To reduce the problem for the sake of clarity I have a three properties in my view model, user name, password and confirm password.

Obviously we want to make sure the passwords match but I also want to make sure that they do not match the username.

There are lots of hacks out there for previous version of MVC but I can't believe there is not a more subtle way of dealing with this obvious comparison in MVC5

[Required]

    [DataType(DataType.Text)]

    [Display(Name = "User name")]

    public string UserName { get; set; }

 

    [Required]

    [StringLength(100, ErrorMessage = "The {0} must be at least {2} characters long.", MinimumLength = 6)]

    [DataType(DataType.Password)]

    [Display(Name = "Password")]

    [NotEqualTo("UserName", ErrorMessage = "The password can not be the same as the User name.")]

    public string Password { get; set; }

 

    [Required]

    [DataType(DataType.Password)]

    [Display(Name = "Confirm password")]

    [Compare("Password", ErrorMessage = "The password and confirmation password do not match.")]

    public string ConfirmPassword { get; set; }

  1. Manoj Bhatt

    Post:154

    Points:1086
    Re: ASP.NET MVC 5 Validation - Property are different

    I'm a big fan of using the FluentValidation library when dealing with any non-standard validations. It even contains a NotEqual() method for doing exactly what you're talking about.

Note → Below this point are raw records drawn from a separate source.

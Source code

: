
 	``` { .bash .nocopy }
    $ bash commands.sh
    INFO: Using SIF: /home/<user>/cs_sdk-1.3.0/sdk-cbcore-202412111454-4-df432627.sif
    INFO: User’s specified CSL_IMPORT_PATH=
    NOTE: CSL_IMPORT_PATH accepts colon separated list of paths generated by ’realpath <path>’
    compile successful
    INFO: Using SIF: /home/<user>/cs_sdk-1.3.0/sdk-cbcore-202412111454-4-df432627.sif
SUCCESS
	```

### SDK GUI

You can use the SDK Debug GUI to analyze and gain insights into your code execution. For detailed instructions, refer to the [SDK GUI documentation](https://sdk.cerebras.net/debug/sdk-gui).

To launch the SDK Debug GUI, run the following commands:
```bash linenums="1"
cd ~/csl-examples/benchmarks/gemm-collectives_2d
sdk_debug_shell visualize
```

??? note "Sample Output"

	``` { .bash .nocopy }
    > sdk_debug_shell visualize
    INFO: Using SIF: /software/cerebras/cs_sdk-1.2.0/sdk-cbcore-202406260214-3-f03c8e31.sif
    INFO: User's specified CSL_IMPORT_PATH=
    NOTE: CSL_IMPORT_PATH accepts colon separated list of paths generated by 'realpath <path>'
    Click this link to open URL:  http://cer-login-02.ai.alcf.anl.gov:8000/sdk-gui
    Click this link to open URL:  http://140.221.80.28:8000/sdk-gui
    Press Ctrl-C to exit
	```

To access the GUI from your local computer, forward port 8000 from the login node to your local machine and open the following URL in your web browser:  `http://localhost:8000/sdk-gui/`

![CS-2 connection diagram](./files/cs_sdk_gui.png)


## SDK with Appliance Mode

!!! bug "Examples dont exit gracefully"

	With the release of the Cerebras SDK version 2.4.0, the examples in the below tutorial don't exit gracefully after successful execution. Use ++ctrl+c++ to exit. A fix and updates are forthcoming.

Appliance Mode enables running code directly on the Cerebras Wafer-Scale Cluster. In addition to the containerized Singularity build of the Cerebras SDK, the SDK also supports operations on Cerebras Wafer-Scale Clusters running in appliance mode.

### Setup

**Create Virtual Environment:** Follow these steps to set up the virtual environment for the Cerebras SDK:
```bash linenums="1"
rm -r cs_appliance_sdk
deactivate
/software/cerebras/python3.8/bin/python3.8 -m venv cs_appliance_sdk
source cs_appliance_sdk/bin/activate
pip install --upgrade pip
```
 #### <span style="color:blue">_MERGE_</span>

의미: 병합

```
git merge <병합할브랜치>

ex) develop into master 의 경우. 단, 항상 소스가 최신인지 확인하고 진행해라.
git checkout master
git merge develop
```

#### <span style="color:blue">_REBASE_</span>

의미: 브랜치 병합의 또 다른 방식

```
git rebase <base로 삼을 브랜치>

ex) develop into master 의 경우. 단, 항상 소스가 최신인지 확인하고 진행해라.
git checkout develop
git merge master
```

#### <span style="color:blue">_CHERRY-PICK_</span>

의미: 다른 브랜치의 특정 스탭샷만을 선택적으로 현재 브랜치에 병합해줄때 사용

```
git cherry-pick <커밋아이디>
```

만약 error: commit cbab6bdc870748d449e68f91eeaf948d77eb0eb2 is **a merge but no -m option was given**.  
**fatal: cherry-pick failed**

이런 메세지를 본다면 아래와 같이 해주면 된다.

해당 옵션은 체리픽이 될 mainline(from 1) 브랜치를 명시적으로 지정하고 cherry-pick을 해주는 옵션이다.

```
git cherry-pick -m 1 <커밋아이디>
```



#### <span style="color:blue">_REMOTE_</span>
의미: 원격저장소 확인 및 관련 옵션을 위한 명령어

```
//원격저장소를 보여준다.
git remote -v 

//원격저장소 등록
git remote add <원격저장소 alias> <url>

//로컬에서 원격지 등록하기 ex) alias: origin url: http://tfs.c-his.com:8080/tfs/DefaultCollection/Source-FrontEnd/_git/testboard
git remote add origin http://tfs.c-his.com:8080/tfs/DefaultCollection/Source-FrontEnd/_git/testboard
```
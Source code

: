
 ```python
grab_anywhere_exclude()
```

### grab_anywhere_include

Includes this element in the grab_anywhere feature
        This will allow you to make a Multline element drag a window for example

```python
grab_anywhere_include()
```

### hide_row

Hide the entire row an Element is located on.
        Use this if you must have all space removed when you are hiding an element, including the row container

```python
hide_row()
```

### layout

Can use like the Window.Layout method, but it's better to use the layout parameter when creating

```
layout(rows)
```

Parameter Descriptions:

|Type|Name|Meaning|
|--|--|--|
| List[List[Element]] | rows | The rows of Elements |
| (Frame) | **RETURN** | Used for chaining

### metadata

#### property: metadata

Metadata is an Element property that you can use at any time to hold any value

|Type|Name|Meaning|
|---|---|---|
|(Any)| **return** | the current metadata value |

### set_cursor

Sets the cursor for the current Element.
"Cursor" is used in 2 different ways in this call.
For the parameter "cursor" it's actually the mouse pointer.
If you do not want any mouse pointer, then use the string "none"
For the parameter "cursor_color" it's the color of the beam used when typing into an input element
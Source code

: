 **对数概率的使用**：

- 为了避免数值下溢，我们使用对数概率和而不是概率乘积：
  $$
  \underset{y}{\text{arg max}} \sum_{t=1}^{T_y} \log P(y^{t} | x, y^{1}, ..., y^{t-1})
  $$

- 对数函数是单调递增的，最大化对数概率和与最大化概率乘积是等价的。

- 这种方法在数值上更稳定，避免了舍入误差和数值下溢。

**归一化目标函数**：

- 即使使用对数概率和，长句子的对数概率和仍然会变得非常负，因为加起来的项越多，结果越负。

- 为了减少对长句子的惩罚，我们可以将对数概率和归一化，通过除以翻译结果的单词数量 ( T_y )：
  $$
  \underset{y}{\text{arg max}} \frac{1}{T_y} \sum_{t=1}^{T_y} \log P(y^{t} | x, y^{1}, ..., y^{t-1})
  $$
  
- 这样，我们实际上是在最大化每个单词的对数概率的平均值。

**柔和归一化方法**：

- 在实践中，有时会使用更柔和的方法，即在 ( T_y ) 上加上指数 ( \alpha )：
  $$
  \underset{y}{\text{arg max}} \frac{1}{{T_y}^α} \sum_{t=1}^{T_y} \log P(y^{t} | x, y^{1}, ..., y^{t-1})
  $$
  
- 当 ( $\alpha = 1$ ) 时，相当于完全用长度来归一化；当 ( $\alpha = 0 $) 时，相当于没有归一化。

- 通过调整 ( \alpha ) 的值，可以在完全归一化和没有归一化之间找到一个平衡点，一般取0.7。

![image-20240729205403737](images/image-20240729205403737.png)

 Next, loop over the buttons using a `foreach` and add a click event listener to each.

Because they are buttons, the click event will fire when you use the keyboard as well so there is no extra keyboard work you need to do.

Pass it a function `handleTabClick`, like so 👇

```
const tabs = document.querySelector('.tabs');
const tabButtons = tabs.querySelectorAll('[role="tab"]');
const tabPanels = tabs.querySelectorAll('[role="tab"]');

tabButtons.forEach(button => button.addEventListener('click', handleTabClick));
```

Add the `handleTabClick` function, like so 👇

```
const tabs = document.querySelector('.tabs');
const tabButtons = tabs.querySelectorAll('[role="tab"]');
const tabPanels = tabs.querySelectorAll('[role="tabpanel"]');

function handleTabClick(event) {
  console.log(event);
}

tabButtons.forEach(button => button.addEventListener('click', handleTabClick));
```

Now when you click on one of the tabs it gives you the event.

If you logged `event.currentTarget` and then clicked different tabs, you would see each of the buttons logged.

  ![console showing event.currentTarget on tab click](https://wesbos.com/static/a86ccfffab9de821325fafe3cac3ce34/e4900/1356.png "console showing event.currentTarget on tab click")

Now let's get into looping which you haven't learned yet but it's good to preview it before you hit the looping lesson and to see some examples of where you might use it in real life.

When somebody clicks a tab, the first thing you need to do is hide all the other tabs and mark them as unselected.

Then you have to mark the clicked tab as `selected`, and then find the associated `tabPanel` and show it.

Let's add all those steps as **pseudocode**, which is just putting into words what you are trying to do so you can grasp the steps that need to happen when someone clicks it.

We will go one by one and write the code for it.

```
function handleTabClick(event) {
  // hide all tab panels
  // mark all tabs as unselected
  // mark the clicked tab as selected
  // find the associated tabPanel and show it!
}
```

    public class RegisterViewModelValidator: AbstractValidator<RegisterViewModel> 

    {

        public RegisterViewModelValidator()

        {

            RuleFor(m => m.Password).NotEqual(m => m.UserName).WithMessage("Password Cannot Match Username");

        }

    }

    You may want to go a step further and change it not allow the password to CONTAIN the username.

    RuleFor(m => m.Password).Must((vm, pwd) => !pwd.Contains(vm.UserName)).WithMessage("Password Cannot Match Username");

    While you can mix FluentValidation and the standard attributes as well, MVC will get mad if they both apply the same validation (for example, including the [Required] attribute and also adding the NotEmpty() rule in Fluent will throw an error).